Wednesday, March 13, 2013

Small follow-up to rate-by-state method

This is a follow-up to my earlier post on attempting to measure the influence of the state of one continuous trait on the Brownian rate of a second.

First, the posted code had a small bug. Basically there is a superfluous internal loop that does nothing (except add to the run time). This got inserted while I was programming & testing the function, and I forgot to remove it. The updated version is here.

This new version of the function also has a method, logarithm=TRUE, which fits exp(ancestors of x)~contrasts(y). This just allows for the possibility that the rate changes as a multiplicative function of x, I think.

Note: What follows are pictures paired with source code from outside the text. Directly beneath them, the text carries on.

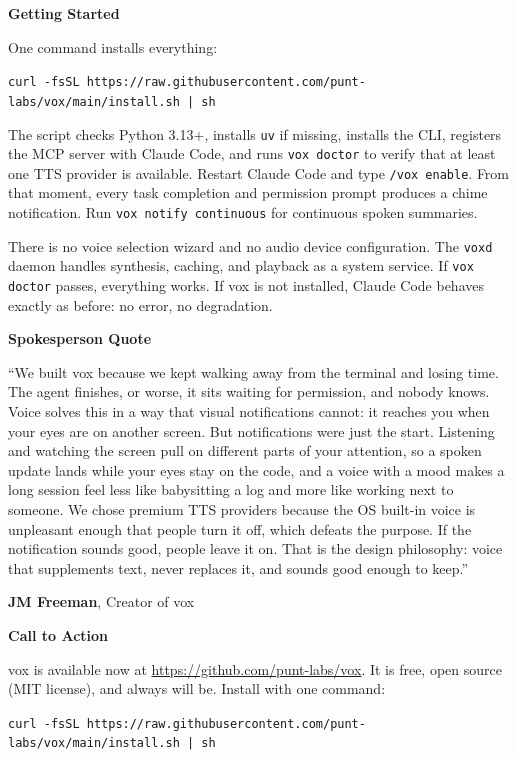 \documentclass[11pt,letterpaper]{article}
\newcommand{\prsection}[1]{%
  \vspace{1em}%
  {\large\bfseries\color{SectionBlue}#1}%
  \vspace{0.3em}\par%
}
\begin{document}
\prsection{Getting Started}

One command installs everything:

{\small\texttt{curl -fsSL https://raw.githubusercontent.com/punt-labs/vox/main/install.sh | sh}}

The script checks Python 3.13+, installs \texttt{uv} if missing, installs
the CLI, registers the MCP server with Claude Code, and runs
\texttt{vox doctor} to verify that at least one TTS provider is available.
Restart Claude Code and type \texttt{/vox enable}. From that moment, every
task completion and permission prompt produces a chime notification.
Run \texttt{vox notify continuous} for continuous spoken summaries.

There is no voice selection wizard and no audio device configuration. The
\texttt{voxd} daemon handles synthesis, caching, and playback as a system
service. If \texttt{vox doctor} passes, everything works. If vox is not
installed, Claude Code behaves exactly as before: no error, no
degradation.

\prsection{Spokesperson Quote}

\begin{spokespersonquote}
``We built vox because we kept walking away from the terminal and losing
time. The agent finishes, or worse, it sits waiting for permission, and nobody
knows. Voice solves this in a way that visual notifications cannot:
it reaches you when your eyes are on another screen. But notifications were
just the start. Listening and watching the screen pull on different parts of
your attention, so a spoken update lands while your eyes stay on the code, and a
voice with a mood makes a long session feel less like babysitting a log and
more like working next to someone. We chose premium TTS
providers because the OS built-in voice is unpleasant enough that people turn
it off, which defeats the purpose. If the notification sounds good, people
leave it on. That is the design philosophy: voice that supplements text,
never replaces it, and sounds good enough to keep.''

\raggedleft \textbf{JM Freeman}, Creator of vox
\end{spokespersonquote}

\prsection{Call to Action}

vox is available now at
\url{https://github.com/punt-labs/vox}. It is free, open source (MIT license),
and always will be. Install with one command:

{\small\texttt{curl -fsSL https://raw.githubusercontent.com/punt-labs/vox/main/install.sh | sh}}
\end{document}
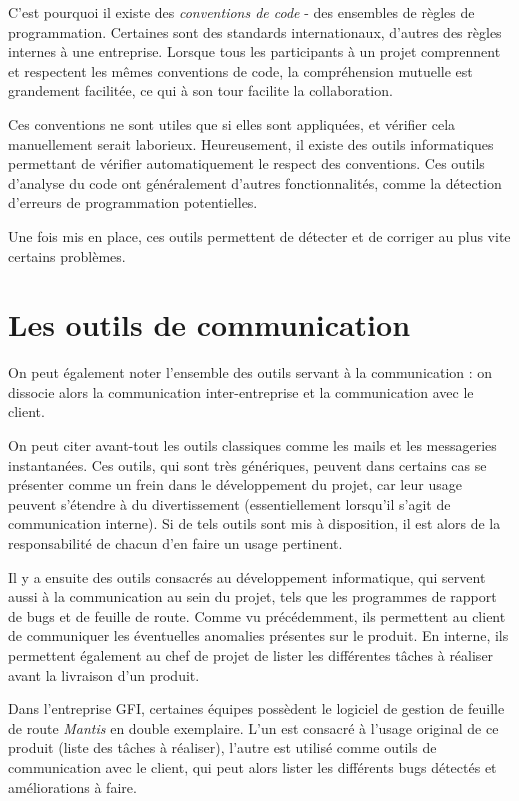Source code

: C’est pourquoi il existe des \textit{conventions de code} - des ensembles de règles de programmation. Certaines sont des standards internationaux, d’autres des règles internes à une entreprise. Lorsque tous les participants à un projet comprennent et respectent les mêmes conventions de code, la compréhension mutuelle est grandement facilitée, ce qui à son tour facilite la collaboration.

Ces conventions ne sont utiles que si elles sont appliquées, et vérifier cela manuellement serait laborieux. Heureusement, il existe des outils informatiques permettant de vérifier automatiquement le respect des conventions. Ces outils d’analyse du code ont généralement d’autres fonctionnalités, comme la détection d’erreurs de programmation potentielles.

Une fois mis en place, ces outils permettent de détecter et de corriger au plus vite certains problèmes.

\section{Les outils de communication}

On peut également noter l'ensemble des outils servant à la communication : on dissocie alors la communication inter-entreprise et la communication avec le client.

On peut citer avant-tout les outils classiques comme les mails et les messageries instantanées. Ces outils, qui sont très génériques, peuvent dans certains cas se présenter comme un frein dans le développement du projet, car leur usage peuvent s'étendre à du divertissement (essentiellement lorsqu'il s'agit de communication interne). Si de tels outils sont mis à disposition, il est alors de la responsabilité de chacun d'en faire un usage pertinent.

Il y a ensuite des outils consacrés au développement informatique, qui servent aussi à la communication au sein du projet, tels que les programmes de rapport de bugs et de feuille de route. Comme vu précédemment, ils permettent au client de communiquer les éventuelles anomalies présentes sur le produit. En interne, ils permettent également au chef de projet de lister les différentes tâches à réaliser avant la livraison d'un produit.

\begin{app}
Dans l'entreprise GFI, certaines équipes possèdent le logiciel de gestion de feuille de route \textit{Mantis} en double exemplaire. L'un est consacré à l'usage original de ce produit (liste des tâches à réaliser), l'autre est utilisé comme outils de communication avec le client, qui peut alors lister les différents bugs détectés et améliorations à faire.
\end{app}

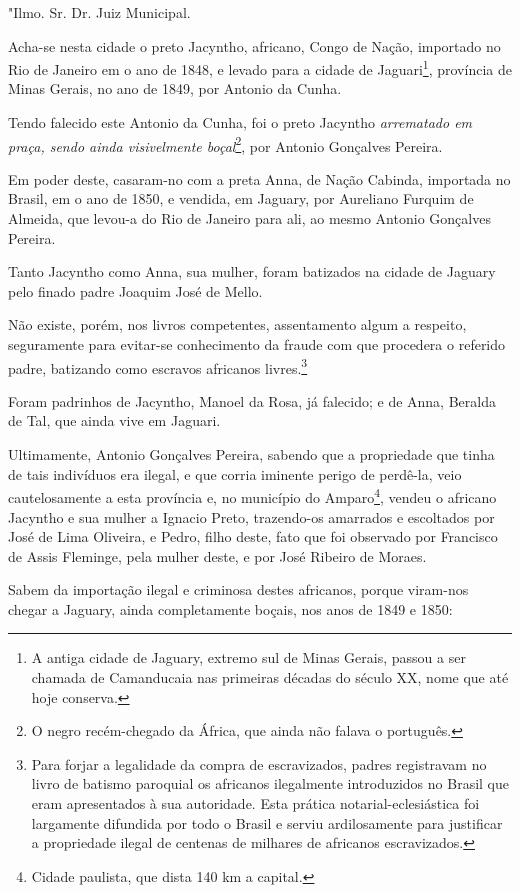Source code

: "Ilmo. Sr. Dr. Juiz Municipal.

Acha-se nesta cidade o preto Jacyntho, africano, Congo de Nação,
importado no Rio de Janeiro em o ano de 1848, e levado para a cidade de
Jaguari\footnote{A antiga cidade de Jaguary, extremo sul de Minas
  Gerais, passou a ser chamada de Camanducaia nas primeiras décadas do
  século XX, nome que até hoje conserva.}, província de Minas Gerais, no
ano de 1849, por Antonio da Cunha.

Tendo falecido este Antonio da Cunha, foi o preto Jacyntho
\emph{arrematado em praça, sendo ainda visivelmente boçal}\footnote{O
  negro recém-chegado da África, que ainda não falava o português.}, por
Antonio Gonçalves Pereira.

Em poder deste, casaram-no com a preta Anna, de Nação Cabinda, importada
no Brasil, em o ano de 1850, e vendida, em Jaguary, por Aureliano
Furquim de Almeida, que levou-a do Rio de Janeiro para ali, ao mesmo
Antonio Gonçalves Pereira.

Tanto Jacyntho como Anna, sua mulher, foram batizados na cidade de
Jaguary pelo finado padre Joaquim José de Mello.

Não existe, porém, nos livros competentes, assentamento algum a
respeito, seguramente para evitar-se conhecimento da fraude com que
procedera o referido padre, batizando como escravos africanos
livres.\footnote{Para forjar a legalidade da compra de escravizados,
  padres registravam no livro de batismo paroquial os africanos
  ilegalmente introduzidos no Brasil que eram apresentados à sua
  autoridade. Esta prática notarial-eclesiástica foi largamente
  difundida por todo o Brasil e serviu ardilosamente para justificar a
  propriedade ilegal de centenas de milhares de africanos escravizados.}

Foram padrinhos de Jacyntho, Manoel da Rosa, já falecido; e de Anna,
Beralda de Tal, que ainda vive em Jaguari.

Ultimamente, Antonio Gonçalves Pereira, sabendo que a propriedade que
tinha de tais indivíduos era ilegal, e que corria iminente perigo de
perdê-la, veio cautelosamente a esta província e, no município do
Amparo\footnote{Cidade paulista, que dista 140 km a capital.}, vendeu
o africano Jacyntho e sua mulher a Ignacio Preto, trazendo-os amarrados
e escoltados por José de Lima Oliveira, e Pedro, filho deste, fato que
foi observado por Francisco de Assis Fleminge, pela mulher deste, e por
José Ribeiro de Moraes.

Sabem da importação ilegal e criminosa destes africanos, porque
viram-nos chegar a Jaguary, ainda completamente boçais, nos anos de 1849
e 1850:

Finally, there is a new function - sim.ratebystate - which simulates under each of the assumed models. Here's a quick demo:

> tree<-pbtree(n=200,scale=1)
> source("ratebystate.R")
> XY<-sim.ratebystate(tree,sig2x=0.1,method="by.branch", plot=TRUE,beta=c(0,2))
> ratebystate(tree,XY[,"x"],XY[,"y"],method="by.branch")
$beta
[1] 2.069869
$r
[1] 0.2875908
$P
[1] 0.01
$corr
[1] "pearson"
$method
[1] "by.branch"

I also built a new version of phytools (phytools 0.2-26) that can be downloaded and installed from source.

1 comment:

  1. I should say it fits contrasts(y)~exp(ancestors of x) when logarithm=TRUE.